Striking South African engineering and metals workers have rejected an improved wage offer to end the country's
largest-ever strike, firms say, as the stoppage begins to affect the vital car-manufacturing sector.

Representatives for the roughly 200,000 workers who initiated the industrial action on July 1, rejected a 10 percent pay increase for some employees this year and nine and eight percent increase in 2015 and 2016, the Steel and Engineering Industries Federation of Southern Africa (SEIFSA) said on Friday.

Kaizer Nyatsumba. the CEO of SEIFSA, said the multi-year offer was the "the very best" firms could do "under these difficult economic circumstances", raising the spectre of protracted negotiations.

The National Union of Metalworkers (NUMSA) - the country's largest union representing workers across several sectors - has demanded wage increases of up to 15 percent in a one year deal.

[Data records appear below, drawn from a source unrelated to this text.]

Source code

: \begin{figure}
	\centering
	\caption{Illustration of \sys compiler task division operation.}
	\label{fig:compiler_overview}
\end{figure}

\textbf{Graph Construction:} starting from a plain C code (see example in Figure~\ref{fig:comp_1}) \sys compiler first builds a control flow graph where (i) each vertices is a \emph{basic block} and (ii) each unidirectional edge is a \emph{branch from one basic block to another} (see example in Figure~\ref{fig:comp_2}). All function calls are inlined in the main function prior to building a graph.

The strike has hit an estimated 10,500 companies across South Africa and threatens to push the country further towards a recession.

"Regrettably, it would appear that we continue to be miles apart with the union," Nyatsumba said.

In contrast, Irvin Jim, NUMSA's head, said he believed the two sides were "not very far from each other".

He told Reuters news agency that issues like a youth-wage subsidy and the removal of labour brokers were key to a settlement to end the strike.

Other sticking points have been NUMSA's insistence that any agreement be for one year, while the employers want to seal a three-year deal.

The South African economy shrank in the first quarter amid a five-month-long platinum strike that was only resolved last week.

The country's labour minister is due to meet with the union and employers on Friday, a spokesman told Reuters, adding the government was "quite hopeful" a deal could be reached soon.

There were already signs that the engineering and metals strike was being felt beyond the sectors directly affected.

General Motors reported that assembly at its main plant near Port Elizabeth had been halted because of a lack or parts.

"The strike in the metal and engineering sector has impacted upon supply of components to our production line and we have had no other option but to halt assembly as of 3 July 2014," Gishma Johnson, a General Motors spokeswoman, said.